Segundo a AMD, o processador Ryzen AI Série 400, a mais recente versão dos chips para PC com inteligência artificial da AMD, permite uma multitarefa 1,3 vezes mais rápida do que os seus concorrentes e é 1,7 vezes mais rápido na criação de conteúdos. A empresa revelou ainda o Processador AMD Ryzen 7 9850X3D, concebido para jogos. Os PCs que incluírem qualquer um dos novos processadores estarão disponíveis no primeiro trimestre deste ano.
A CEO da AMD, Lisa Su, apresenta os mais recentes chips de IA da empresa durante o seu discurso de abertura na CES 2026, em Las Vegas. (Crédito da fotografia: Consumer Technology Association [CTA])
Os novos produtos chegam apenas alguns meses depois de a AMD ter fechado um acordo com a OpenAI, criadora do ChatGPT, para fornecer chips à empresa. Como parte deste acordo, a OpenAI terá também a opção de comprar até 10% das ações da AMD.
pertencente à Hyundai A Boston Dynamics apresentou o Atlas, um protótipo de robô humanoide com braços, pernas e cabeça, concebido para uso industrial. Durante uma atuação na CES, caminhou pelo palco, rodou a cabeça e acenou ao público.
Embora os robôs já sejam presença constante nos palcos da CES há muito tempo, esta nova geração é — como já deve ter imaginado — movida a inteligência artificial. AHyundai anunciou um acordo com a DeepMind da Google para criar em conjunto tecnologia de IA para robôs.
O Atlas da Boston Dynamics, apresentado na CES 2026 como parte da estratégia de robótica com IA do Hyundai Motor Group, ganhou o prémio de "Melhor Robot" do CNET Group pela sua marcha natural, semelhante à humana, e pelo seu design elegante. (Crédito da fotografia: Boston Dynamics/Hyundai Motor Group)
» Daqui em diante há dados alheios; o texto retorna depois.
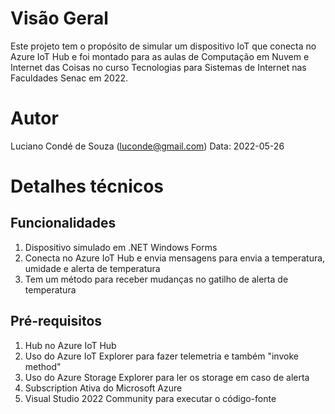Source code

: # Visão Geral
Este projeto tem o propósito de simular um dispositivo IoT que conecta no Azure IoT Hub e foi montado para as aulas de Computação em Nuvem e Internet das Coisas no curso Tecnologias para Sistemas de Internet nas Faculdades Senac em 2022.

# Autor
Luciano Condé de Souza (luconde@gmail.com)
Data: 2022-05-26

# Detalhes técnicos

## Funcionalidades
1. Dispositivo simulado em .NET Windows Forms
2. Conecta no Azure IoT Hub e envia mensagens para envia a temperatura, umidade e alerta de temperatura
3. Tem um método para receber mudanças no gatilho de alerta de temperatura

## Pré-requisitos
1. Hub no Azure IoT Hub
2. Uso do Azure IoT Explorer para fazer telemetria e também "invoke method"
3. Uso do Azure Storage Explorer para ler os storage em caso de alerta 
4. Subscription Ativa do Microsoft Azure
5. Visual Studio 2022 Community para executar o código-fonte
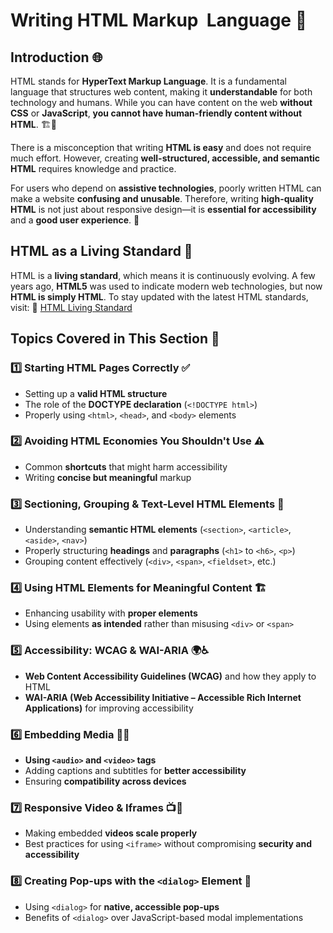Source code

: # **Writing HTML Markup  Language** 🚀

## Introduction 🌐

HTML stands for **HyperText Markup Language**. It is a fundamental language that structures web content, making it **understandable** for both technology and humans. While you can have content on the web **without CSS** or **JavaScript**, **you cannot have human-friendly content without HTML**. 🏗️📄

There is a misconception that writing **HTML is easy** and does not require much effort. However, creating **well-structured, accessible, and semantic HTML** requires knowledge and practice.

For users who depend on **assistive technologies**, poorly written HTML can make a website **confusing and unusable**. Therefore, writing **high-quality HTML** is not just about responsive design—it is **essential for accessibility** and a **good user experience**. 🎯

## HTML as a Living Standard 📜

HTML is a **living standard**, which means it is continuously evolving. A few years ago, **HTML5** was used to indicate modern web technologies, but now **HTML is simply HTML**. To stay updated with the latest HTML standards, visit:
🔗 [HTML Living Standard](https://html.spec.whatwg.org/multipage/)

## Topics Covered in This Section 📌

### 1️⃣ Starting HTML Pages Correctly ✅

- Setting up a **valid HTML structure**
- The role of the **DOCTYPE declaration** (`<!DOCTYPE html>`)
- Properly using `<html>`, `<head>`, and `<body>` elements

### 2️⃣ Avoiding HTML Economies You Shouldn't Use ⚠️

- Common **shortcuts** that might harm accessibility
- Writing **concise but meaningful** markup

### 3️⃣ Sectioning, Grouping & Text-Level HTML Elements 📑

- Understanding **semantic HTML elements** (`<section>`, `<article>`, `<aside>`, `<nav>`)
- Properly structuring **headings** and **paragraphs** (`<h1>` to `<h6>`, `<p>`)
- Grouping content effectively (`<div>`, `<span>`, `<fieldset>`, etc.)

### 4️⃣ Using HTML Elements for Meaningful Content 🏗️

- Enhancing usability with **proper elements**
- Using elements **as intended** rather than misusing `<div>` or `<span>`

### 5️⃣ Accessibility: WCAG & WAI-ARIA 🌍♿

- **Web Content Accessibility Guidelines (WCAG)** and how they apply to HTML
- **WAI-ARIA (Web Accessibility Initiative – Accessible Rich Internet Applications)** for improving accessibility

### 6️⃣ Embedding Media 🎥🎵

- **Using ************`<audio>`************ and ************`<video>`************ tags**
- Adding captions and subtitles for **better accessibility**
- Ensuring **compatibility across devices**

### 7️⃣ Responsive Video & Iframes 📺🔗

- Making embedded **videos scale properly**
- Best practices for using `<iframe>` without compromising **security and accessibility**

### 8️⃣ Creating Pop-ups with the `<dialog>` Element 💬

- Using `<dialog>` for **native, accessible pop-ups**
- Benefits of `<dialog>` over JavaScript-based modal implementations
Os robôs são concebidos para trabalhar ao lado de humanos em ambientes de produção, como as fábricas de montagem de veículos da Hyundai. A empresa está atualmente a construir versões de produção do robô, que planeia implementar para utilização limitada nas suas fábricas de montagem a partir de 2028.
Entretanto, a LG lançou o seu robô CLOiD , concebido para uso doméstico. O objetivo, segundo os executivos da LG, é uma “casa sem necessidade de mão-de-obra”. Tal como Rosey, o robô do clássico desenho animado dos anos 60 "Os Jetsons", estes robôs com inteligência artificial podem assumir tarefas domésticas rotineiras, como preparar alimentos, lavar a loiça e lavar roupa.
Mas este robô é lento. Ao demonstrar a sua capacidade de dobrar a roupa, demorou cerca de 30 segundos a dobrar uma toalha. Assim, embora a IA possa ter a capacidade computacional para ajudar a resolver alguns dos problemas mais complexos do mundo, ainda assim beneficiaria de algumas sessões de treino com Rosey.
A CES mostrou como o retalho está a ser redefinido, desde a ascensão meteórica do comércio assistido por agentes até experiências de compra mais autónomas, como as lojas inteligentes 24 horas da VenHub, totalmente autónomas e que combinam robótica, automação e checkout com foco em dispositivos móveis, e o mais recente frigorífico inteligente da GE, equipado com um leitor de código de barras que pode sincronizar com o Instacart. Esta transformação abrange a forma como as marcas chegam aos clientes, destacando o crescimento dos media comerciais — redes de media digitais que impulsionam uma publicidade mais inteligente e personalizada.
“A jornada de compra mudou fundamentalmente”, disse Nili Klenoff, vice-presidente executiva de Comércio, Media e Inovação da Mastercard. “As linhas que separam a sensibilização, o envolvimento e a conversão são especialmente ténues agora, à medida que a abordagem agentiva impacta o comércio.” Mas a comunicação social comercial melhora a jornada, oferecendo relevância, influência e ações que podemos de facto medir.”
Além da IA e dos apelos por métricas robustas, a segurança e a confiança foram temas recorrentes ao longo da semana na CES. "Se os agentes de vendas forem, em última análise, realizar compras autónomas, os consumidores precisam de confiar neles", afirma Klenoff. “Isto significa normas, governação e camadas de segurança.”
Courtney Meola contribuiu para esta reportagem.